I had a reading last week with the best querent ever. Well, perhaps that’s a bit of an exaggeration, but during the course of the reading she did the best possible thing that a querent can do, and I am immensely grateful to her for it.
I pulled up a couple of cards that screamed trouble to me. The focal point of the reading was the Hermit and the inverted Hierophant; in addition, there was a smattering of other cards (including the Ten of Pentacles) that screamed to me that something was really, seriously wrong. I laid out the spread and felt my stomach tighten. A tiny voice inside my head said, “Dear God, this woman has an abusive father.”
That is not something you can just blurt out in a reading. I didn’t know this woman and was in no position to propose something like that, especially because (despite my urging) she and a friend were getting readings simultaneously and the friend was in the room.* So I approached the matter as delicately as I could.
“This first card looks like you’re drawing inward,” I said, “Like you’re turning away from the people around you and isolating yourself. This card here is meant to represent the cause of that, and it represents a conflict with authority. A good three-quarters of the cards in your spread are from the Major Arcana, so I get a strong sense that you’re at a major turning point in your life where a tough decision has to be made…”
(And so on.)
I don’t think she had expected me to take the reading in such a dark direction. After going through three of the cards and analyzing them (in more depth than what I did above), I looked up at her from under hooded eyes and quested, “Is any of this making sense?”
She cocked her head to the side, scrunched up her nose, and said, “Not really. Is there anything else the cards could mean?”
I cannot tell you what a relief it was to hear that. I stopped, went back to the first card, and reevaluated the connections in the spread. I amended my direction, started talking about her career, and delivered a knock-out reading that she said resonated with her.
Was my first instinct wrong? I honestly don’t know. Something about the layout of those cards still feels a little sketchy to me.

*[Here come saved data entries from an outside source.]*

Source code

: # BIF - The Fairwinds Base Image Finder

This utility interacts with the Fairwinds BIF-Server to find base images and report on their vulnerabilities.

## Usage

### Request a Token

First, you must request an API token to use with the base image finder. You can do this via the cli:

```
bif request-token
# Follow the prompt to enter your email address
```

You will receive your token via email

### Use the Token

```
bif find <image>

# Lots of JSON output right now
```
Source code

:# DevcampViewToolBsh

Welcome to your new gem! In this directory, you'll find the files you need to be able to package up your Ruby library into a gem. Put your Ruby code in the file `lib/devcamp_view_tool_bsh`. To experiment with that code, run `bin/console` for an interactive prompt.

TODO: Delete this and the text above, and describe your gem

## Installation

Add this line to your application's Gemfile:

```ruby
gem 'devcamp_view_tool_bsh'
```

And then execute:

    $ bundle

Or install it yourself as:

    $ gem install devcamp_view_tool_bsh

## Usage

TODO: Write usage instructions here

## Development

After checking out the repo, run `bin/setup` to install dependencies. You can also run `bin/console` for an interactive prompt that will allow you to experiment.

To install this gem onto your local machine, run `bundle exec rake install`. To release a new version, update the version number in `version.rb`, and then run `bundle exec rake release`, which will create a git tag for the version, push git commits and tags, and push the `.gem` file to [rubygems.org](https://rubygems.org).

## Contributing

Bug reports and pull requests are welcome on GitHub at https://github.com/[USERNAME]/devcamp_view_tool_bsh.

But I certainly could have been mistaken, and it’s not my place as an outsider to insist, “No, you must be a victim of abuse. My magic cards say so!”
The take-away here is that my querent did exactly what she should have done. The reading was not making sense to her, or at the very least it was going in a direction she didn’t want to go, so she stopped me, gave me feedback, and helped me bring the reading around to something that she was looking to discuss. I could not have asked for a more responsive, more helpful querent.
Tarot readers get things wrong sometimes. It happens. But when a querent just sits across the table looking pissy and fuming about how Tarot is all a load of nonsense, there’s nothing that we as readers can do to amend the situation. Client feedback is so, so important for Tarot readers, and I’m still riding high from the experience of having a client who was so willing to engage in dialogue with me.
*I have complicated feelings about allowing something like this. In a professional reading, I would insist on a one-on-one session, but this one was pro bono, and I had grudgingly let it slide.